My conversation with an AI scambot


Happy October! This is the month where I finally feel like I start to come alive after the endless slog that is summer in the Midwest. Let’s hope the temperatures keep falling.

My stuff

Subscribers to this newsletter used to receive a free ebook of stories I’d previously published titled Lies I Tell Myself. Now, new subscribers get an ebook of different stories, The Trouble with Billy (shoot me an email if you never got one! I’ll be happy to send it your way). But if you want to see what you missed, you can download Lies I Tell Myself for free over at ko-fi.com. (Ko-fi = coffee, get it?)
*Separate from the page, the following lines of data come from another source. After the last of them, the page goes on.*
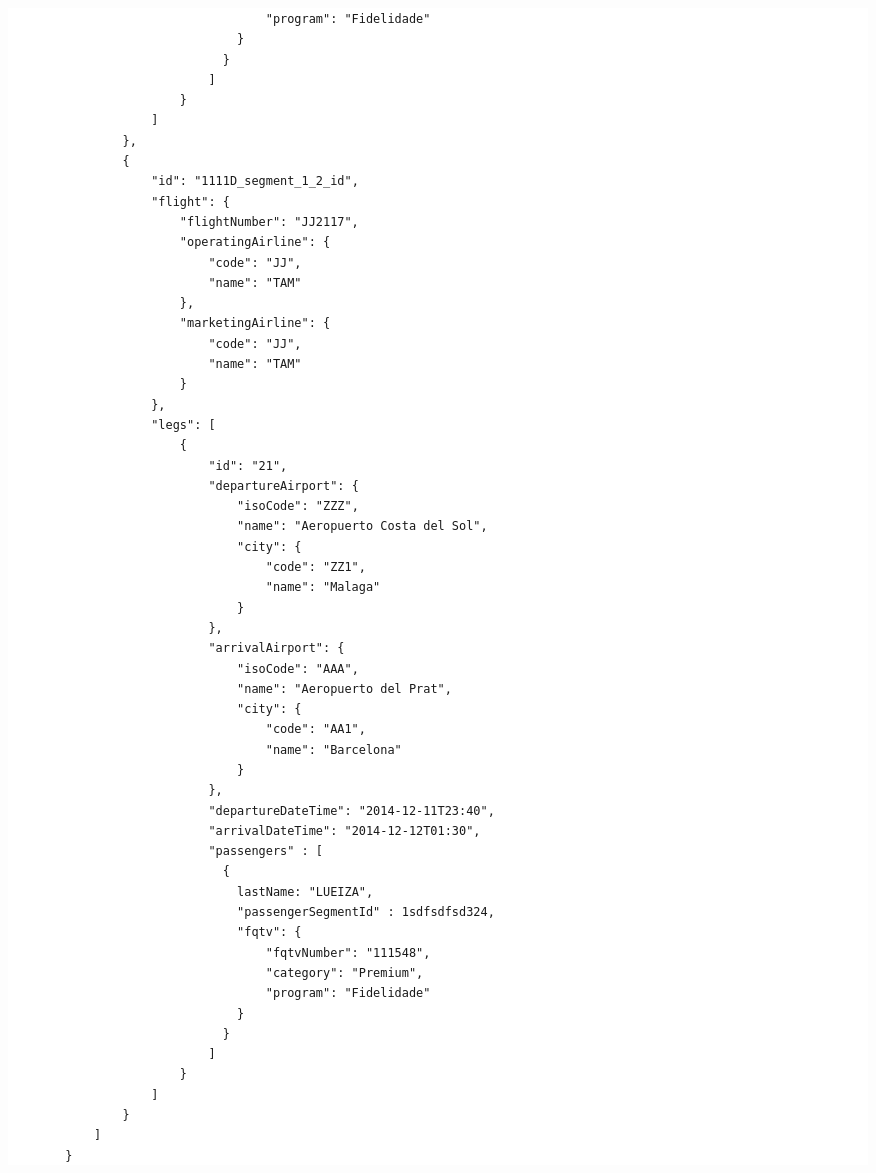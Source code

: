                                         "program": "Fidelidade"
                                    }
                                  }
                                ]
                            }
                        ]
                    },
                    {
                        "id": "1111D_segment_1_2_id",
                        "flight": {
                            "flightNumber": "JJ2117",
                            "operatingAirline": {
                                "code": "JJ",
                                "name": "TAM"
                            },
                            "marketingAirline": {
                                "code": "JJ",
                                "name": "TAM"
                            }
                        },
                        "legs": [
                            {
                                "id": "21",
                                "departureAirport": {
                                    "isoCode": "ZZZ",
                                    "name": "Aeropuerto Costa del Sol",
                                    "city": {
                                        "code": "ZZ1",
                                        "name": "Malaga"
                                    }
                                },
                                "arrivalAirport": {
                                    "isoCode": "AAA",
                                    "name": "Aeropuerto del Prat",
                                    "city": {
                                        "code": "AA1",
                                        "name": "Barcelona"
                                    }
                                },
                                "departureDateTime": "2014-12-11T23:40",
                                "arrivalDateTime": "2014-12-12T01:30",
                                "passengers" : [
                                  {
                                    lastName: "LUEIZA",
                                    "passengerSegmentId" : 1sdfsdfsd324,
                                    "fqtv": {
                                        "fqtvNumber": "111548",
                                        "category": "Premium",
                                        "program": "Fidelidade"
                                    }
                                  }
                                ]
                            }
                        ]
                    }
                ]  
            }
My conversation with an AI scambot

I was really drawn into this Patreon post by Jason Sanford about AI book club scams because in the past couple weeks I’ve received at least five different solicitations from different parties—on their face, at least—offering to promote my books. I deleted them unread, but if I’d followed them down the rabbit hole like Jason did, I’m betting I would have reached a similar result. They spoke about my books in glowing but generic terms that meant practically nothing, promising a lot but specifying very little. I sent them to the junk mail folder and didn’t think much else about them—until I read Jason’s post, and it reminded me of something.

Recently I had a conversation on Bluesky with someone who said they were an author. I don’t get a lot of direct messages, so it stood out to me. It was prompted by something I’d posted elsewhere, and as I recall they asked a fairly straightforward question about inspiration or genres that I liked to write in, which I answered and then asked a question of my own.

We proceeded like this for a little bit, asking questions back and forth and discussing our particular writing habits. There was something familiar about their name but I couldn’t place it. When I googled it, though, I realized I’d read their debut novel a few years ago, a psychological suspense, and loved it. So, of course I mentioned this in my next message.

Oddly, they never acknowledged that. I thought, well, that’s peculiar. Most people are at least willing to talk about their own work, right? (Honestly, get a writer going, and good luck trying to get them to shut up about process or inspiration.)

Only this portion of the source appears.